AES : le ministre burkinabè des Affaires étrangères répond à Bola Tinubu sur la question du terrorisme.

Le ministre burkinabé des Affaires étrangères, Karamoko Jean Marie TRAORÉ a exprimé le profond regret des pays de la Confédération face aux propos du président du Nigéria, Ahmed Bola Tinubu, imputant la recrudescence des enlèvements et des attaques dans son pays à l’insécurité dans les trois pays.

Nigerfocus le 8 août 2026 – Pour cela, le chef de la diplomatie du Burkina Faso, (son pays assure la présidence de l’AES), a convoqué, le jeudi 6 août 202, le chargé d’affaires de l’ambassade du Nigéria à Ouagadougou, en présence de ceux du Mali et Niger.

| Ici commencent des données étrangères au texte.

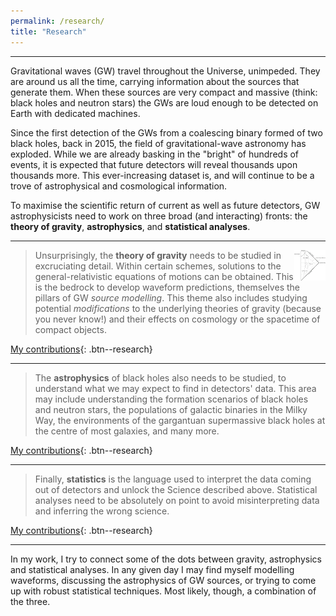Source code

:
 ```yaml
---
permalink: /research/
title: "Research"
---
```


------------------

Gravitational waves (GW) travel throughout the Universe, unimpeded. They are around us all the time, carrying information about the sources that generate them. When these sources are very compact and massive (think: black holes and neutron stars) the GWs are loud enough to be detected on Earth with dedicated machines.

Since the first detection of the GWs from a coalescing binary formed of two black holes, back in 2015, the field of gravitational-wave astronomy has exploded. While we are already basking in the "bright" of hundreds of events, it is expected that future detectors will reveal thousands upon thousands more. This ever-increasing dataset is, and will continue to be a trove of astrophysical and cosmological information.

To maximise the scientific return of current as well as future detectors, GW astrophysicists need to work on three broad (and interacting) fronts: the **theory of gravity**, **astrophysics**, and **statistical analyses**.


------------------

<img style="float: right;" src="./pictures/penrosediag.jpg" width="50">

>Unsurprisingly, the **theory of gravity** needs to be studied in excruciating detail. Within certain schemes, solutions to the general-relativistic equations of motions can be obtained. This is the bedrock to develop waveform predictions, themselves the pillars of GW *source modelling*. This theme also includes studying potential *modifications* to the underlying theories of gravity (because you never know!) and their effects on cosmology or the spacetime of compact objects. 

[My contributions](https://inspirehep.net/authors/1755036?ui-citation-summary=true){: .btn--research}


------------------


>The **astrophysics** of black holes also needs to be studied, to understand what we may expect to find in detectors' data. This area may include understanding the formation scenarios of black holes and neutron stars,  the populations of galactic binaries in the Milky Way, the environments of the gargantuan supermassive black holes at the centre of most galaxies, and many more. 

[My contributions](https://inspirehep.net/authors/1755036?ui-citation-summary=true){: .btn--research}


------------------


>Finally, **statistics** is the language used to interpret the data coming out of detectors and unlock the Science described above. Statistical analyses need to be absolutely on point to avoid misinterpreting data and inferring the wrong science. 

[My contributions](https://inspirehep.net/authors/1755036?ui-citation-summary=true){: .btn--research}


------------------


In my work, I try to connect some of the dots between gravity, astrophysics and statistical analyses. In any given day I may find myself modelling waveforms, discussing the astrophysics of GW sources, or trying to come up with robust statistical techniques. Most likely, though, a combination of the three.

Une semaine plus tôt, devant des chefs traditionnels, le président nigérian a indiqué que certains terroristes ne sont pas Nigérians.  Selon Ahmed Bola Tinubu, « le problème de l’insécurité au Mali, au Burkina Faso et au Niger ne fait qu’aggraver nos difficultés ».

Des propos que le chef de la diplomatie du Burkina Faso a jugés  d’analyse rapide, très simpliste et surprenante.

« Nous aurions souhaité que le contexte sécuritaire soit présenté avec davantage de justesse, plutôt que de faire porter à des pays voisins la responsabilité d’une situation complexe, au risque d’alimenter des incompréhensions et des frustrations entre des peuples liés par l’histoire, la géographie et la fraternité », a appuyé Karamoko Jean Marie TRAORÉ.  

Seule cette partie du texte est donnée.